🚀 Building a Real-Time Stock Market Analytics Pipeline on AWS
Author: Muhammad Awais | DevSecOps Engineer | AWS | Kubernetes | Terraform
Overview ☁️
In this project, I built a fully serverless, event-driven Real-Time Stock Market Data Analytics Pipeline on AWS. The pipeline ingests live stock data, processes it, stores it, analyzes trends, and sends smart alerts — all with minimal cost and zero servers to manage.
Here is what the pipeline does end to end:
- Streams real-time stock data from yfinance into Amazon Kinesis Data Streams
- Triggers AWS Lambda to process, clean, and store incoming data
- Stores raw data in Amazon S3 for historical analysis
- Stores processed data in Amazon DynamoDB for low-latency querying
- Queries historical data using Amazon Athena via AWS Glue Catalog
- Detects stock trends using moving averages (SMA-5 and SMA-20)
- Sends real-time buy/sell alerts via Amazon SNS (Email/SMS)
Architecture at a Glance 🏗️
Python Script (yfinance)
↓
Amazon Kinesis Data Streams
↓
AWS Lambda (Process & Clean Data)
↓ ↓
Amazon DynamoDB Amazon S3
↓ ↓
AWS Lambda AWS Glue Catalog
(Trend Analysis) ↓
↓ Amazon Athena
Amazon SNS ↓
(Email/SMS Alerts) Amazon S3
(Query Results)
Steps to Build This Pipeline 👩💻
Step 1 — Setting Up Data Streaming with Amazon Kinesis
The first step is creating a Kinesis Data Stream to act as the real-time data pipeline.
Create the Kinesis Stream:
- Go to AWS Console → Kinesis → Data Streams
- Click Create data stream
- Name it
stock-market-stream - Choose On-demand capacity mode (cost-efficient for variable workloads)
- Click Create
Python Producer Script:
This script continuously fetches stock data from yfinance and pushes it to Kinesis every 30 seconds.
import boto3
import json
import time
import yfinance as yf
kinesis_client = boto3.client('kinesis', region_name='us-east-1')

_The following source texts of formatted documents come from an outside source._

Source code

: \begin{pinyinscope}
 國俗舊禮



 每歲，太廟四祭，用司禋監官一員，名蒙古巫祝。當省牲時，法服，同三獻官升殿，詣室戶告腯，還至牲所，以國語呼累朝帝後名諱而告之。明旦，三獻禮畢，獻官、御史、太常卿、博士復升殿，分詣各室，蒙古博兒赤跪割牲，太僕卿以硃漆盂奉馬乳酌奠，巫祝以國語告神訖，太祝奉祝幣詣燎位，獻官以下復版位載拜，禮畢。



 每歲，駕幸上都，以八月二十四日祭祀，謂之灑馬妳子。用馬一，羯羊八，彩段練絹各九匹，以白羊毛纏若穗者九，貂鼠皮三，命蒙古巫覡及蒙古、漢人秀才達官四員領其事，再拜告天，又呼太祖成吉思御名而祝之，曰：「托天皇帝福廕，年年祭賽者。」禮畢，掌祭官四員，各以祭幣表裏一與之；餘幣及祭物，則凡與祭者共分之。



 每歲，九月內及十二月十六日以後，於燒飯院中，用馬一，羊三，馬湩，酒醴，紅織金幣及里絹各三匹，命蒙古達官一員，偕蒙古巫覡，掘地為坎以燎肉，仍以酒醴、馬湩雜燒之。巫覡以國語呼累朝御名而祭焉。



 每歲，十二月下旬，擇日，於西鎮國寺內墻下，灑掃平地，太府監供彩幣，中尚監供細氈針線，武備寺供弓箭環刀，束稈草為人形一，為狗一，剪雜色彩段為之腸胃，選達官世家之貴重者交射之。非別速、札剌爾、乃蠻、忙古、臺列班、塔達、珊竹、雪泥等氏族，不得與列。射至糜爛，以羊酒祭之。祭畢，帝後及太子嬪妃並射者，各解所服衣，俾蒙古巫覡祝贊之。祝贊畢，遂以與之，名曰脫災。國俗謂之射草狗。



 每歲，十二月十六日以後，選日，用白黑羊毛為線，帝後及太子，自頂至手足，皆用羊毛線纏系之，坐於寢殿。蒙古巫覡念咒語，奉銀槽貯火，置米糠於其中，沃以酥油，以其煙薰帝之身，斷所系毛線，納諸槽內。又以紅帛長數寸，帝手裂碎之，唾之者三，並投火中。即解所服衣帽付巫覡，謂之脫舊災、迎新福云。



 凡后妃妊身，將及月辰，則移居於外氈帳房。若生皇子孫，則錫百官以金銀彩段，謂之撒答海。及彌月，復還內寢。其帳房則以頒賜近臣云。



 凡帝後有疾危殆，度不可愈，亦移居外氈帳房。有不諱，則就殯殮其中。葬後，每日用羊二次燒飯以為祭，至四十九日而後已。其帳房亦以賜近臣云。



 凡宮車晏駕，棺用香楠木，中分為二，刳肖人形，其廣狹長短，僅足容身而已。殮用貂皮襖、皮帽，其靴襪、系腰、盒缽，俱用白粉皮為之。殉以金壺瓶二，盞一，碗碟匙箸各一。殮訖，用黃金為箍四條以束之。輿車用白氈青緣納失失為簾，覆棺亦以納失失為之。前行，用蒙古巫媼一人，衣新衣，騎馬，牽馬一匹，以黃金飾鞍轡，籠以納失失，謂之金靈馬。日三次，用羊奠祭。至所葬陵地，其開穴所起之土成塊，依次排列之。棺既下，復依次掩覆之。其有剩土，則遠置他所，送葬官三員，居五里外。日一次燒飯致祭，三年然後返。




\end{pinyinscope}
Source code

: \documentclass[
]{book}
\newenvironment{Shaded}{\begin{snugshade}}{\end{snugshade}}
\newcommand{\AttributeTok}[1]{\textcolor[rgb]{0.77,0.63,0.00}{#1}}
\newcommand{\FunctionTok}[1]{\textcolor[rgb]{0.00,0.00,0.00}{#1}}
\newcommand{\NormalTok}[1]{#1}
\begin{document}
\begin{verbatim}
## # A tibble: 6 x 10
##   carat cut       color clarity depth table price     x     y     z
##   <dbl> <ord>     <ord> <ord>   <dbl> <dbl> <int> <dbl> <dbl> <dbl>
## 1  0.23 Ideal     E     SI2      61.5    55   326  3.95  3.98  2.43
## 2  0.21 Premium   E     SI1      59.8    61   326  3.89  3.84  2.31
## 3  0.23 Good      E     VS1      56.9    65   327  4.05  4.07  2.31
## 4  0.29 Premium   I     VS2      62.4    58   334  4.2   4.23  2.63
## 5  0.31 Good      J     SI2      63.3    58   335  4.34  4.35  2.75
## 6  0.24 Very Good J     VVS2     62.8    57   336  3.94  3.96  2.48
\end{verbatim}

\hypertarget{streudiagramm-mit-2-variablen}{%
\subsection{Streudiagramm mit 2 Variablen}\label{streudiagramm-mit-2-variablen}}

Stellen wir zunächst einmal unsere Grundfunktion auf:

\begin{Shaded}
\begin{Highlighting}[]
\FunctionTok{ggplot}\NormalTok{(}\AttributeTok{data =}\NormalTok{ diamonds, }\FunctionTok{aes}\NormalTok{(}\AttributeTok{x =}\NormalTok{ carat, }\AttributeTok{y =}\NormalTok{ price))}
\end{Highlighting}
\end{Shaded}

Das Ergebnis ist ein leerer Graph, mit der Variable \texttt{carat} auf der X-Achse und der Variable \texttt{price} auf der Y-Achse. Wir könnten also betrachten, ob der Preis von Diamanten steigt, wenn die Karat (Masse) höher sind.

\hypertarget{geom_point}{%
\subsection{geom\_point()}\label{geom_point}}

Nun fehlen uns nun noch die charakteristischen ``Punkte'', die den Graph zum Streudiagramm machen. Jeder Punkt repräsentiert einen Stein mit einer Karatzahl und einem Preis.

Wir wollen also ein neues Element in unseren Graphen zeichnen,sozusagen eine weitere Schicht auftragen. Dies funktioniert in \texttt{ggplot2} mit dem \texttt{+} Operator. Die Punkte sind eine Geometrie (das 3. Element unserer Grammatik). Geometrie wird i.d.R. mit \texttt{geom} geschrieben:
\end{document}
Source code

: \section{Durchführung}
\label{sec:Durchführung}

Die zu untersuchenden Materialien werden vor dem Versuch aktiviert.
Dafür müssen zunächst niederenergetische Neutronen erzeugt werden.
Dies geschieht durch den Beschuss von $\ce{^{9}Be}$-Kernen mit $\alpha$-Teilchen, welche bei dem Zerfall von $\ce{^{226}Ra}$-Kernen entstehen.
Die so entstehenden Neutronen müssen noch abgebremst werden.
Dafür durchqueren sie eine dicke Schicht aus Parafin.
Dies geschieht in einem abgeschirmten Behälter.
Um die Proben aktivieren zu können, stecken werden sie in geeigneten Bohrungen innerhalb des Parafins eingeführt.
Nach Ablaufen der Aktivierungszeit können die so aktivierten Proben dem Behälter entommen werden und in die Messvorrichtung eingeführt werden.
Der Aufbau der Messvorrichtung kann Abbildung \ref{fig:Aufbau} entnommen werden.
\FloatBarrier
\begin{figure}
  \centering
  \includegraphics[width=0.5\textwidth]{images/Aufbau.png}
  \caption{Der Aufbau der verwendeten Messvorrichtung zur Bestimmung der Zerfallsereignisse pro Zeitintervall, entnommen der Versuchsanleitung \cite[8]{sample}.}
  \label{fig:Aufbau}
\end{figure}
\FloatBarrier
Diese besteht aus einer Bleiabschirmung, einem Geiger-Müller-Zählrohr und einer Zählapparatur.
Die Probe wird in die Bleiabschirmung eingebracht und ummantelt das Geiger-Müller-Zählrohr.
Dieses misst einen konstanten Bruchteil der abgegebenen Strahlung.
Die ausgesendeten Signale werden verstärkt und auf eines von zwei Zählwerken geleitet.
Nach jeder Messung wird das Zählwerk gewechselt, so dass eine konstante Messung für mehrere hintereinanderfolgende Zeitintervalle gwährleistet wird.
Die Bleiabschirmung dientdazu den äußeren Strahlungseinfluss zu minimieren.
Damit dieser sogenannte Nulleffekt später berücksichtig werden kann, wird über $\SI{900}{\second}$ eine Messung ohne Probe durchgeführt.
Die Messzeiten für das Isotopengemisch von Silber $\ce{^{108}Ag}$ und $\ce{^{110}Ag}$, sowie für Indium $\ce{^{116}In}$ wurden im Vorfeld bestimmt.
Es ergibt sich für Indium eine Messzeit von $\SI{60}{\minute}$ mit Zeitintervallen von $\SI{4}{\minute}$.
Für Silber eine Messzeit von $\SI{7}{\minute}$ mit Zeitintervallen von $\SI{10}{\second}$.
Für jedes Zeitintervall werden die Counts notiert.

STREAM_NAME = "stock-market-stream"
STOCK_SYMBOL = "AAPL"
DELAY_TIME = 30
def get_stock_data(symbol):
stock = yf.Ticker(symbol)
data = stock.history(period="2d")
return {
"symbol": symbol,
"open": float(round(data.iloc[-1]["Open"], 2)),
"high": float(round(data.iloc[-1]["High"], 2)),
"low": float(round(data.iloc[-1]["Low"], 2)),
"price": float(round(data.iloc[-1]["Close"], 2)),
"previous_close": float(round(data.iloc[-2]["Close"], 2)),
"change": float(round(data.iloc[-1]["Close"] - data.iloc[-2]["Close"], 2)),
"change_percent": float(round(
((data.iloc[-1]["Close"] - data.iloc[-2]["Close"]) / data.iloc[-2]["Close"]) * 100, 2
)),
"volume": int(data.iloc[-1]["Volume"]),
"timestamp": time.strftime("%Y-%m-%dT%H:%M:%SZ", time.gmtime())
}
def send_to_kinesis():
while True:
stock_data = get_stock_data(STOCK_SYMBOL)
print(f"Sending: {stock_data}")
kinesis_client.put_record(
StreamName=STREAM_NAME,
Data=json.dumps(stock_data),
PartitionKey=STOCK_SYMBOL
)
time.sleep(DELAY_TIME)
send_to_kinesis()
💡 Tip: Always convert
np.float64values to plainfloatbefore sending to Kinesis to avoid serialization issues downstream.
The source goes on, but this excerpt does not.